En un coloquio  organizado por la Universidad de Harvard, los eminentes psicólogos Steven Pinker y Elizabeth Spelke debatieron acerca de las diferencias sexuales entre hombres y mujeres, y su influencia sobre el mundo de la ciencia. Y aunque no es ese el tema que aquí nos ocupa, la conversación ofrece alguna pista interesante sobre la incógnita biológica. Es decir, acerca de la medida en que las actitudes sexuales están condicionadas por rasgos innatos propios de cada sexo o, por el contrario, son «construcciones de género» dependientes de la socialización y la cultura. Pinker empieza por señalar que la posición naturalista fuerte, que hace depender por completo la conducta de los factores biológicos, no tiene ya apenas defensores. ¡Pero los tuvo! Frente a ella, existe una postura construccionista fuerte, de acuerdo con la cual hombres y mujeres son biológicamente indistinguibles, explicándose entonces sus diferencias por causas culturales. Y hay, claro, posiciones intermedias que apuntan –razonablemente– a una combinación de diferencias biológicas innatas que interactúan con la socialización y la cultura. Pinker himself es partidario de reconocer la existencia de aquellas diferencias innatas que sean experimentalmente observables y estadísticamente relevantes. «La verdad no es sexista», dice; es la verdad. Y por eso

rersulta crucial diferenciar entre la proposición moral de acuerdo con la cual nadie debería ser discriminado por razón de sexo –que, a mi juicio, es el núcleo del feminismo– y la afirmación empírica que dice que hombres y mujeres son biológicamente indistinguibles.
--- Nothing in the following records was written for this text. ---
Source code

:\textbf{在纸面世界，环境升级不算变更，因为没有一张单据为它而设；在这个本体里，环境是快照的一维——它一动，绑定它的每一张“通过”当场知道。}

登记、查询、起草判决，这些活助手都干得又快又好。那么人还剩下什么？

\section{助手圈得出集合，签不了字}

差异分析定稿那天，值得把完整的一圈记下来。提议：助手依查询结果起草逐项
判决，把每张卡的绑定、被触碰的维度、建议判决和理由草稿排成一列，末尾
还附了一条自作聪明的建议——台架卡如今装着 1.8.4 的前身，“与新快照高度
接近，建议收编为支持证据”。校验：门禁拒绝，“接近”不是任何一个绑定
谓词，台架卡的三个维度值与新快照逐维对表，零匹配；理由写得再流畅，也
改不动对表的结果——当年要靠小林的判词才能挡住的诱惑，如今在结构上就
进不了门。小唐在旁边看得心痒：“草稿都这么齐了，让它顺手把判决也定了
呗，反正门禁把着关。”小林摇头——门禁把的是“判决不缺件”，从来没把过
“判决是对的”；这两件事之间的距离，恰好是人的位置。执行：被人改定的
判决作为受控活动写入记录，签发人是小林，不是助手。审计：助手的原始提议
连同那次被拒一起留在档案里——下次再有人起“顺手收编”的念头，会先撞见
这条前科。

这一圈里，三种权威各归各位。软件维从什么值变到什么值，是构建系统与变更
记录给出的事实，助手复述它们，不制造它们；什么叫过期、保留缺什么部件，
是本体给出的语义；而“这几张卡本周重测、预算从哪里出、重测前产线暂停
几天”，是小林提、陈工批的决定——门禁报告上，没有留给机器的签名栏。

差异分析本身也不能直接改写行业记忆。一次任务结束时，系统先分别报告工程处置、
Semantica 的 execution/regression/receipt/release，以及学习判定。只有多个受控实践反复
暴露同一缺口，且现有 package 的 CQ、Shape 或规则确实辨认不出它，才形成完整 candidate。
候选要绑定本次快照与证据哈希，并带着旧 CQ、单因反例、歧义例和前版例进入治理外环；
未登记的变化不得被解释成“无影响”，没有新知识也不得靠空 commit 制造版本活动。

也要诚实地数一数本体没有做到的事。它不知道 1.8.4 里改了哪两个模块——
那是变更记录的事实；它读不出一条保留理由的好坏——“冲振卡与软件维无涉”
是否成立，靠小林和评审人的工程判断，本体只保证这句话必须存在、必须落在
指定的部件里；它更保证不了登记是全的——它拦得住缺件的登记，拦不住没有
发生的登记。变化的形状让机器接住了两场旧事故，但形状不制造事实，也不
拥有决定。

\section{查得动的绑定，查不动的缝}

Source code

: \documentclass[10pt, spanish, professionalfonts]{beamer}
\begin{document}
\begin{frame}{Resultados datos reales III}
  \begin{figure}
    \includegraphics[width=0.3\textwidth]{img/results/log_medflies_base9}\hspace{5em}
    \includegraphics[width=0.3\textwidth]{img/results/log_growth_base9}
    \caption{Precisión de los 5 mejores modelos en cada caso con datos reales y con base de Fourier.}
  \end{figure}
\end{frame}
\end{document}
Salta a la vista que la razonable proposición conforme a la cual se atribuye un papel a los rasgos innatos en la conformación del individuo –distinguiéndose entre los rasgos innatos de hombres y mujeres, en lugar de hacer depender el conjunto de nuestras disposiciones y apetitos del proceso de socialización– sólo nos deja a medio camino. Ya que, al optar por una explicación dialéctica, para la que los rasgos innatos interactúan con la cultura y el ambiente, queda por dilucidar la medida en que conductas concretas puedan ser explicadas como efecto, bien de una propensión biológica, bien de un sesgo cultural, así como de qué manera aquella ha producido este o viceversa. Porque también puede suceder, y así lo señala Pinker, que el sesgo cultural heredado sea un reflejo de las diferencias biológicas (pensemos en el trabajo físico más exigente, por ejemplo) en lugar de un mero capricho histórico. Y eso no es una tarea fácil.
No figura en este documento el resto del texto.